- **What is needed**:
Determine the number of lines below that contain "emph". Write nothing but that number.

[Data entries]
____
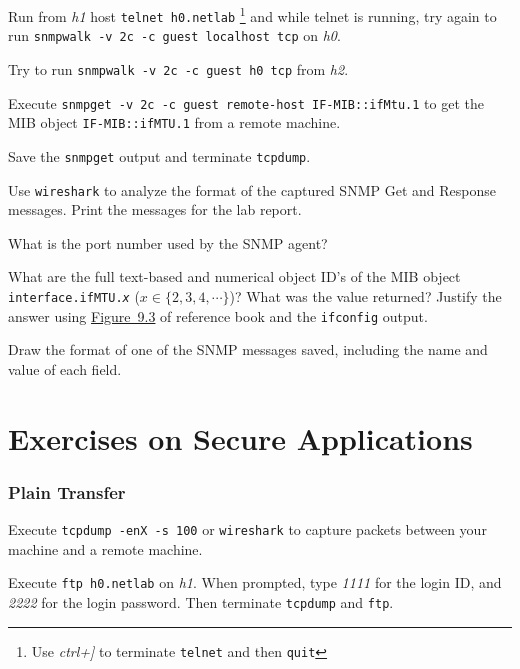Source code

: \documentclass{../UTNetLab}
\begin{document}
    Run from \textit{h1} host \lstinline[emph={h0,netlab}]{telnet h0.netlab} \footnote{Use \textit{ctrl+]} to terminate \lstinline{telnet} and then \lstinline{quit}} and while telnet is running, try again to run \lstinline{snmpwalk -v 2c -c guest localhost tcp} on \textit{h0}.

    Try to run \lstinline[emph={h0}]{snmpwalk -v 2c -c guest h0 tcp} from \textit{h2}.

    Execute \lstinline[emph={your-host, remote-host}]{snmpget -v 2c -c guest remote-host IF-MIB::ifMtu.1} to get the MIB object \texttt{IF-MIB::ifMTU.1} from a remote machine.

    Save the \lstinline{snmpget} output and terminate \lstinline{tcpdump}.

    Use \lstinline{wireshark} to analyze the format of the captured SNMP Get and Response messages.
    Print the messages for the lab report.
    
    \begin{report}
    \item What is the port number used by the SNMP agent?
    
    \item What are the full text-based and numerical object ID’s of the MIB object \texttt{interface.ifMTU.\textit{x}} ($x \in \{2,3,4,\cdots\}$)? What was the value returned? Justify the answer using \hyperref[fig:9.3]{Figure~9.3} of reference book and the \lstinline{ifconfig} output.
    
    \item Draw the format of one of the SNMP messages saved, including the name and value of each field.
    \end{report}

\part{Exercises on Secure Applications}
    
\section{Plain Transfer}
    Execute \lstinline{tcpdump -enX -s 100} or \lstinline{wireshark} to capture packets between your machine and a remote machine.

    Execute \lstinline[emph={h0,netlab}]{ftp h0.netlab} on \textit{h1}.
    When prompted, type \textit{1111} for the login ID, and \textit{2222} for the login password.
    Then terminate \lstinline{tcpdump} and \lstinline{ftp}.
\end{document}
____
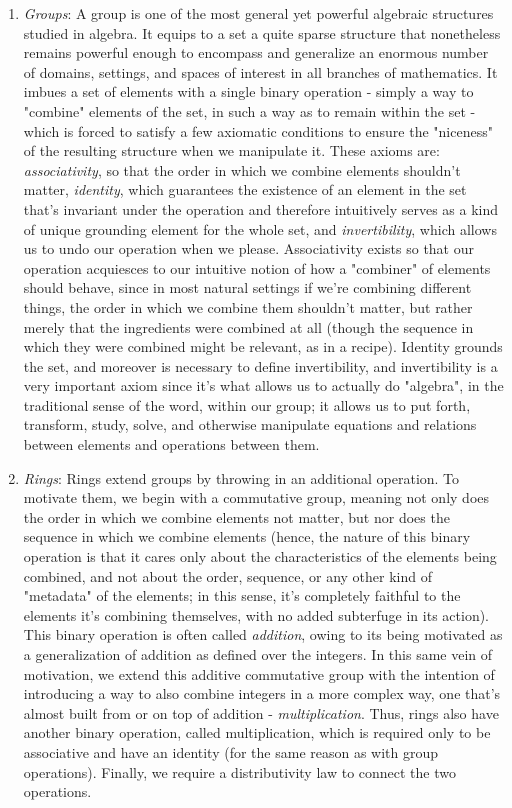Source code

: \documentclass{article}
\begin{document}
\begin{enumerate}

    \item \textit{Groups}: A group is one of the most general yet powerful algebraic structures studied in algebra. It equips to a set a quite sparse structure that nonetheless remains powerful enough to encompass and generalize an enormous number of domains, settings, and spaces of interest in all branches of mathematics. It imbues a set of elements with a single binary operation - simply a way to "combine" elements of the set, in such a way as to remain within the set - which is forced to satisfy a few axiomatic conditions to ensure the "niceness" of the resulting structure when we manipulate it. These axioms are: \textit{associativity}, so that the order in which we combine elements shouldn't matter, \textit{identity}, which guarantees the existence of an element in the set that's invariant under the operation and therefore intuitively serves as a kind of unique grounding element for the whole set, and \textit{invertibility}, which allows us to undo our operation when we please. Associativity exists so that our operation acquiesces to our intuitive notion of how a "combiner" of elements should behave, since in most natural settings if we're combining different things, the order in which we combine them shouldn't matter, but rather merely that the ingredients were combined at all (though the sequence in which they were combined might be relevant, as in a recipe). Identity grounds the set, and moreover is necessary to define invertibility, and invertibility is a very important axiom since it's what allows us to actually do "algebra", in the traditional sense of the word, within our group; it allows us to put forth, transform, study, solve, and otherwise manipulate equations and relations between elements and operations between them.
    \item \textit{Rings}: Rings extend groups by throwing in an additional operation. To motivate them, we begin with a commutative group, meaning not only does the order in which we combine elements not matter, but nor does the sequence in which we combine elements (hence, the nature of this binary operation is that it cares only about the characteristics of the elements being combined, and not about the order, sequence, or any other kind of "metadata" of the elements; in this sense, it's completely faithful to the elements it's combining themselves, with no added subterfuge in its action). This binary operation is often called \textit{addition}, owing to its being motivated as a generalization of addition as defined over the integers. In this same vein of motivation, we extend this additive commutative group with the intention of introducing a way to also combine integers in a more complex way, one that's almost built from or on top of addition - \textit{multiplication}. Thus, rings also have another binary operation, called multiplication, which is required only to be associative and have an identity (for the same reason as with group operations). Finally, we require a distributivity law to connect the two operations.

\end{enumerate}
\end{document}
____
- **Task result**:
4